81
votes

I need to find out a way to ask Kafka for a list of topics. I know I can do that using the kafka-topics.sh script included in the bin\ directory. Once I have this list, I need all the consumers per topic. I could not find a script in that directory, nor a class in the kafka-consumer-api library that allows me to do it.

The reason behind this is that I need to figure out the difference between the topic's offset and the consumers' offsets.

Is there a way to achieve this? Or do I need to implement this functionality in each of my consumers?

8
Please consider changing the accepted answer given that things have changed and zookeeper is not used in newer versions of Kafka.Gray

8 Answers

132
votes

Use kafka-consumer-groups.sh

For example

bin/kafka-consumer-groups.sh  --list --bootstrap-server localhost:9092

bin/kafka-consumer-groups.sh --describe --group mygroup --bootstrap-server localhost:9092
17
votes

you can use this for 0.9.0.0. version kafka

./kafka-consumer-groups.sh --list --zookeeper hostname:potnumber

to view the groups you have created.

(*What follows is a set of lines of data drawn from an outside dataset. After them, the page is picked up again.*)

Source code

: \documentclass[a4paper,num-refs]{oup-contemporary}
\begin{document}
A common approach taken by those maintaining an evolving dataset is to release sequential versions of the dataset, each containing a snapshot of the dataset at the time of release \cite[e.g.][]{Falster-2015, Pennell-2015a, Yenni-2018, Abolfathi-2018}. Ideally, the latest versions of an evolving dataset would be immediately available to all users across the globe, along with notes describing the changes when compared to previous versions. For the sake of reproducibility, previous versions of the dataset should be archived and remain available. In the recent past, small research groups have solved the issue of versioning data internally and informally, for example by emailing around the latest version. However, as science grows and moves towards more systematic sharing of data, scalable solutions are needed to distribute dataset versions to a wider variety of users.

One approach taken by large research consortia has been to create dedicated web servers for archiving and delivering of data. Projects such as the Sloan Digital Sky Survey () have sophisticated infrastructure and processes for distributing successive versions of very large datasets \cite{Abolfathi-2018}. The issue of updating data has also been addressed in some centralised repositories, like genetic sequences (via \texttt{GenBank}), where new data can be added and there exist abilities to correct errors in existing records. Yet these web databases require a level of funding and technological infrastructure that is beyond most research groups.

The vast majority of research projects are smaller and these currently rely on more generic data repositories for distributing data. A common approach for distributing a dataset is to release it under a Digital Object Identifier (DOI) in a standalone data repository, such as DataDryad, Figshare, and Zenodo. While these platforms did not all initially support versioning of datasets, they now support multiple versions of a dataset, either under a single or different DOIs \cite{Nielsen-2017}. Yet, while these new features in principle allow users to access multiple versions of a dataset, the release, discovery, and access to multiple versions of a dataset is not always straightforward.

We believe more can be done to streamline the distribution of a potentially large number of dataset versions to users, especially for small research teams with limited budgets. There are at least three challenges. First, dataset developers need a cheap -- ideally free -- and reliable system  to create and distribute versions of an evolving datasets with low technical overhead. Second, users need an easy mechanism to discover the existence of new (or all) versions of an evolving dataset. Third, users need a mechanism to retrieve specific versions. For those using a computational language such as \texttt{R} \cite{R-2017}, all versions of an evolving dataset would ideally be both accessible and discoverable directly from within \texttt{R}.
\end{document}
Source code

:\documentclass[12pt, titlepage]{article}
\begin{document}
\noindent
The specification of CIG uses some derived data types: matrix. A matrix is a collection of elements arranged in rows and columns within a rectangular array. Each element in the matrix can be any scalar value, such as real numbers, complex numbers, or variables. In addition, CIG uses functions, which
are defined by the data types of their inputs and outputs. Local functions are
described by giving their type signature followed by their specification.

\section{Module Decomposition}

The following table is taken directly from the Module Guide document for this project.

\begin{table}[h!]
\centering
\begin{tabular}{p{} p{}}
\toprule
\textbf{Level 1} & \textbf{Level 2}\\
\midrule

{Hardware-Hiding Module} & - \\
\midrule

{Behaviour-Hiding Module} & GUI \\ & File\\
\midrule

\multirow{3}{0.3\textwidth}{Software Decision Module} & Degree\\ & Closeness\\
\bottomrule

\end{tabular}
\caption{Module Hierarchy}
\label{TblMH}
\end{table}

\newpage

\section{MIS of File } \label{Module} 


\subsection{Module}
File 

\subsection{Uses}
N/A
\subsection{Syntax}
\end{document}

This will display all the consumer group names.

 ./kafka-consumer-groups.sh --describe --zookeeper hostname:potnumber  --describe  --group consumer_group_name

To view the details

GROUP, TOPIC, PARTITION, CURRENT OFFSET, LOG END OFFSET, LAG, OWNER
16
votes

I realize that this question is nearly 4 years old now. Much has changed in Kafka since then. This is mentioned above, but only in small print, so I write this for users who stumble over this question as late as I did.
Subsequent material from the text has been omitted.